YOUR INSTRUCTIONS:
Your output must be a faithful copy of the listing underneath.
[MATERIAL PROVIDED Boundary: Start]
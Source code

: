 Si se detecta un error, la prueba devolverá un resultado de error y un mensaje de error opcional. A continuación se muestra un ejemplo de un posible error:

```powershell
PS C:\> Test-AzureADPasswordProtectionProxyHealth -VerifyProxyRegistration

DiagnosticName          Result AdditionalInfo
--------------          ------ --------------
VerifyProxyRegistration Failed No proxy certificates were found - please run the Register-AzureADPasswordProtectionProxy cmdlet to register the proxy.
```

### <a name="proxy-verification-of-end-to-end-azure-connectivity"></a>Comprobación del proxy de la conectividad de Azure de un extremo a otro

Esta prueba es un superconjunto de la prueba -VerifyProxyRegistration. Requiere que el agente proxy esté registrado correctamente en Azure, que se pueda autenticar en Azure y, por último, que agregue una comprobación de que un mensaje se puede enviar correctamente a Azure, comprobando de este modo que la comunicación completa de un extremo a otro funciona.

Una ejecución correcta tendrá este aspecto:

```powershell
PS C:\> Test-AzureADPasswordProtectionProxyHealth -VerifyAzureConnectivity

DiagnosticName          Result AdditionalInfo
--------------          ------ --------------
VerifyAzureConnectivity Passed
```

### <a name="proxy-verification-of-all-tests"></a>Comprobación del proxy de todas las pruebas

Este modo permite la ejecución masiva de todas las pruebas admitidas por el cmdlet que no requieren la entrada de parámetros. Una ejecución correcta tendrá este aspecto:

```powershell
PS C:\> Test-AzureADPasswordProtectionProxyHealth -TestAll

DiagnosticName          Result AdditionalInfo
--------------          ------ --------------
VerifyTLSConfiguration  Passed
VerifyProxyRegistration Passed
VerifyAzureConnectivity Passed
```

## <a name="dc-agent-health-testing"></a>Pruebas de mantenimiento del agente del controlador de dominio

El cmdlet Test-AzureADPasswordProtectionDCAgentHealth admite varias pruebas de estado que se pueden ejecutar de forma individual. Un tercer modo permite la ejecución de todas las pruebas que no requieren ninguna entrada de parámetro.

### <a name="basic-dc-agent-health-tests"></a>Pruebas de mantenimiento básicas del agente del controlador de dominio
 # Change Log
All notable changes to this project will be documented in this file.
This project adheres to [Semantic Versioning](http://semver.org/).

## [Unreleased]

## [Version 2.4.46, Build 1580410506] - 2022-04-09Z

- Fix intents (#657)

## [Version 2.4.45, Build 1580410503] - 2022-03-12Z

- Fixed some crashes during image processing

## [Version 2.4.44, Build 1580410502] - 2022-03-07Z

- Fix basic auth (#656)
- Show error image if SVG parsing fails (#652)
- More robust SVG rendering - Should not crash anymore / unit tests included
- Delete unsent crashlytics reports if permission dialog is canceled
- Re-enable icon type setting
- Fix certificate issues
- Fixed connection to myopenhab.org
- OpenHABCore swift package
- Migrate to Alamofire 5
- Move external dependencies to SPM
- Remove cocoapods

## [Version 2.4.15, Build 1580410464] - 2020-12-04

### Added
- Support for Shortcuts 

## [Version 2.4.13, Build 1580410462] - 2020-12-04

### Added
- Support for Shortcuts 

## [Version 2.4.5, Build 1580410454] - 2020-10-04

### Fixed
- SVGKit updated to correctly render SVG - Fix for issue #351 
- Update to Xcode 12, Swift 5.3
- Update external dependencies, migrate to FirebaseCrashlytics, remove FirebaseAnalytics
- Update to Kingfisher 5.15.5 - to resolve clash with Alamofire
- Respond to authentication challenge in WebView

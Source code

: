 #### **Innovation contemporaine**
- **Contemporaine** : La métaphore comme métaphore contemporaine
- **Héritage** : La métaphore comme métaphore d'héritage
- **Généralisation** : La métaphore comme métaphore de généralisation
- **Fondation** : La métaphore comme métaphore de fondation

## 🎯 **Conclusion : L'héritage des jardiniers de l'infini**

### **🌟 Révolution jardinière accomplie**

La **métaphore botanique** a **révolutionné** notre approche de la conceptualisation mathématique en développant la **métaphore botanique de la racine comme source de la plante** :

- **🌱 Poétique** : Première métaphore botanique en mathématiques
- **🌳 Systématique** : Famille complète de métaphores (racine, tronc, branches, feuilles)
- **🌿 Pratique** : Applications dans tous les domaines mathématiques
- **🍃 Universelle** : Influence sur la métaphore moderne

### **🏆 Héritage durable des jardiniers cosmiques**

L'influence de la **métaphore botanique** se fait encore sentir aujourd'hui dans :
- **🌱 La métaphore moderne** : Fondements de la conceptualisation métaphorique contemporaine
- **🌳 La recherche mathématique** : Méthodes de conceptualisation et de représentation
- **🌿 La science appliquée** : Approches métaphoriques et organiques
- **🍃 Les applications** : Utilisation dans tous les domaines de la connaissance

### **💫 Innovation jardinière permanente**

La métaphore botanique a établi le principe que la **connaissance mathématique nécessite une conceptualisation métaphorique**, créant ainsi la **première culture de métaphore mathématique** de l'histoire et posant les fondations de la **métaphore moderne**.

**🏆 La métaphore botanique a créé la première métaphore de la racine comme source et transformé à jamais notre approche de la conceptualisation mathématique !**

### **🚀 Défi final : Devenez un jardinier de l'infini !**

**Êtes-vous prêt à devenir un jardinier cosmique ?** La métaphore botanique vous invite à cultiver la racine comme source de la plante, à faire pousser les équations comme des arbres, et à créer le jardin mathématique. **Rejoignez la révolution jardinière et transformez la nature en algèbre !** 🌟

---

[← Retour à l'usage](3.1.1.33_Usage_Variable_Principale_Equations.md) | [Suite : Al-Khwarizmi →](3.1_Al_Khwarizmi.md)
[MATERIAL PROVIDED Boundary: End]
WORKED SOLUTION:
Source code

: Si se detecta un error, la prueba devolverá un resultado de error y un mensaje de error opcional. A continuación se muestra un ejemplo de un posible error:

```powershell
PS C:\> Test-AzureADPasswordProtectionProxyHealth -VerifyProxyRegistration

DiagnosticName          Result AdditionalInfo
--------------          ------ --------------
VerifyProxyRegistration Failed No proxy certificates were found - please run the Register-AzureADPasswordProtectionProxy cmdlet to register the proxy.
```

### <a name="proxy-verification-of-end-to-end-azure-connectivity"></a>Comprobación del proxy de la conectividad de Azure de un extremo a otro

Esta prueba es un superconjunto de la prueba -VerifyProxyRegistration. Requiere que el agente proxy esté registrado correctamente en Azure, que se pueda autenticar en Azure y, por último, que agregue una comprobación de que un mensaje se puede enviar correctamente a Azure, comprobando de este modo que la comunicación completa de un extremo a otro funciona.

Una ejecución correcta tendrá este aspecto:

```powershell
PS C:\> Test-AzureADPasswordProtectionProxyHealth -VerifyAzureConnectivity

DiagnosticName          Result AdditionalInfo
--------------          ------ --------------
VerifyAzureConnectivity Passed
```

### <a name="proxy-verification-of-all-tests"></a>Comprobación del proxy de todas las pruebas

Este modo permite la ejecución masiva de todas las pruebas admitidas por el cmdlet que no requieren la entrada de parámetros. Una ejecución correcta tendrá este aspecto:

```powershell
PS C:\> Test-AzureADPasswordProtectionProxyHealth -TestAll

DiagnosticName          Result AdditionalInfo
--------------          ------ --------------
VerifyTLSConfiguration  Passed
VerifyProxyRegistration Passed
VerifyAzureConnectivity Passed
```

## <a name="dc-agent-health-testing"></a>Pruebas de mantenimiento del agente del controlador de dominio

El cmdlet Test-AzureADPasswordProtectionDCAgentHealth admite varias pruebas de estado que se pueden ejecutar de forma individual. Un tercer modo permite la ejecución de todas las pruebas que no requieren ninguna entrada de parámetro.

### <a name="basic-dc-agent-health-tests"></a>Pruebas de mantenimiento básicas del agente del controlador de dominio
 # Change Log
All notable changes to this project will be documented in this file.
This project adheres to [Semantic Versioning](http://semver.org/).

## [Unreleased]

## [Version 2.4.46, Build 1580410506] - 2022-04-09Z

- Fix intents (#657)

## [Version 2.4.45, Build 1580410503] - 2022-03-12Z

- Fixed some crashes during image processing

## [Version 2.4.44, Build 1580410502] - 2022-03-07Z

- Fix basic auth (#656)
- Show error image if SVG parsing fails (#652)
- More robust SVG rendering - Should not crash anymore / unit tests included
- Delete unsent crashlytics reports if permission dialog is canceled
- Re-enable icon type setting
- Fix certificate issues
- Fixed connection to myopenhab.org
- OpenHABCore swift package
- Migrate to Alamofire 5
- Move external dependencies to SPM
- Remove cocoapods

## [Version 2.4.15, Build 1580410464] - 2020-12-04

### Added
- Support for Shortcuts 

## [Version 2.4.13, Build 1580410462] - 2020-12-04

### Added
- Support for Shortcuts 

## [Version 2.4.5, Build 1580410454] - 2020-10-04

### Fixed
- SVGKit updated to correctly render SVG - Fix for issue #351 
- Update to Xcode 12, Swift 5.3
- Update external dependencies, migrate to FirebaseCrashlytics, remove FirebaseAnalytics
- Update to Kingfisher 5.15.5 - to resolve clash with Alamofire
- Respond to authentication challenge in WebView

Source code

: #### **Innovation contemporaine**
- **Contemporaine** : La métaphore comme métaphore contemporaine
- **Héritage** : La métaphore comme métaphore d'héritage
- **Généralisation** : La métaphore comme métaphore de généralisation
- **Fondation** : La métaphore comme métaphore de fondation

## 🎯 **Conclusion : L'héritage des jardiniers de l'infini**

### **🌟 Révolution jardinière accomplie**

La **métaphore botanique** a **révolutionné** notre approche de la conceptualisation mathématique en développant la **métaphore botanique de la racine comme source de la plante** :

- **🌱 Poétique** : Première métaphore botanique en mathématiques
- **🌳 Systématique** : Famille complète de métaphores (racine, tronc, branches, feuilles)
- **🌿 Pratique** : Applications dans tous les domaines mathématiques
- **🍃 Universelle** : Influence sur la métaphore moderne

### **🏆 Héritage durable des jardiniers cosmiques**

L'influence de la **métaphore botanique** se fait encore sentir aujourd'hui dans :
- **🌱 La métaphore moderne** : Fondements de la conceptualisation métaphorique contemporaine
- **🌳 La recherche mathématique** : Méthodes de conceptualisation et de représentation
- **🌿 La science appliquée** : Approches métaphoriques et organiques
- **🍃 Les applications** : Utilisation dans tous les domaines de la connaissance

### **💫 Innovation jardinière permanente**

La métaphore botanique a établi le principe que la **connaissance mathématique nécessite une conceptualisation métaphorique**, créant ainsi la **première culture de métaphore mathématique** de l'histoire et posant les fondations de la **métaphore moderne**.

**🏆 La métaphore botanique a créé la première métaphore de la racine comme source et transformé à jamais notre approche de la conceptualisation mathématique !**

### **🚀 Défi final : Devenez un jardinier de l'infini !**

**Êtes-vous prêt à devenir un jardinier cosmique ?** La métaphore botanique vous invite à cultiver la racine comme source de la plante, à faire pousser les équations comme des arbres, et à créer le jardin mathématique. **Rejoignez la révolution jardinière et transformez la nature en algèbre !** 🌟

---

[← Retour à l'usage](3.1.1.33_Usage_Variable_Principale_Equations.md) | [Suite : Al-Khwarizmi →](3.1_Al_Khwarizmi.md)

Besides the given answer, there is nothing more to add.